The good news is that this will not leave Niccolo Canepa, Ducati's promising young test rider, out of a job. The same paper is also reporting that the young Italian will be a team mate to Sete Gibernau in the Grupo Francisco Hernando team, better known as Onde 2000 in the 125 and 250 classes, run by the Nieto cousins. Despite the global recession, money is still no object for the GFH team, the personal project of Francisco "El Pocero" Hernando, a Spanish property tycoon whose career has been surrounded by allegations of corruption: From the very beginning of the project, "Paco" Hernando had wanted to field a two-bike team, stating that he was willing to make the budget available.
The withdrawal of Kawasaki from MotoGP - which Ian Wheeler, the team's press officer has told Motorsport-Total.com that he knows nothing about - is likely to blow the MotoGP riders market completely open once again. With the MotoGP merry-go-round seemingly all done and dusted before the end of the season, the sudden availability of two big name riders is likely to have satellite team managers consulting their lawyers.

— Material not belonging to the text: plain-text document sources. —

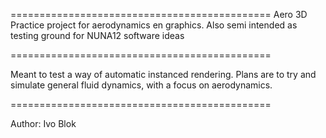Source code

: =============================================
Aero 3D
Practice project for aerodynamics en graphics.
Also semi intended as testing ground for NUNA12 software ideas

=============================================

Meant to test a way of automatic instanced rendering.
Plans are to try and simulate general fluid dynamics, with a focus on aerodynamics.

=============================================

Author: Ivo Blok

Of the Kawasaki pairing of John Hopkins and Marco Melandri, Hopper is likely to be the name most in demand. Hopkins is the rider carrying the Monster Energy sponsorship, and with Kawasaki out, Monster's budget is likely to go to whoever signs the American. And in a time of hardship, that money will be very welcome indeed.
The most probable casualty of the Hopkins / Monster duo is Colin Edwards. The Texan's position in the Tech 3 Yamaha squad had already become less certain after Bridgestone were awarded the single tire contract for MotoGP. Edwards has been closely associated with Michelin for a very long time, and was their lead development rider in MotoGP until their forced withdrawal. With the tire development role gone, along with the Michelin money which was said to be funding Tech 3, Herve Poncharal may feel that Hopkins and his Monster millions are a far more attractive proposition.
The problem for Poncharal is that Edwards is not in the employ of the Tech 3 Yamaha team, but has a contract with Yamaha directly. Consequently, Poncharal has less control over the hiring and firing of the Texan than he may wish. And with Yamaha seats in the other major racing series all filled, it may prove difficult to convince Edwards to move elsewhere.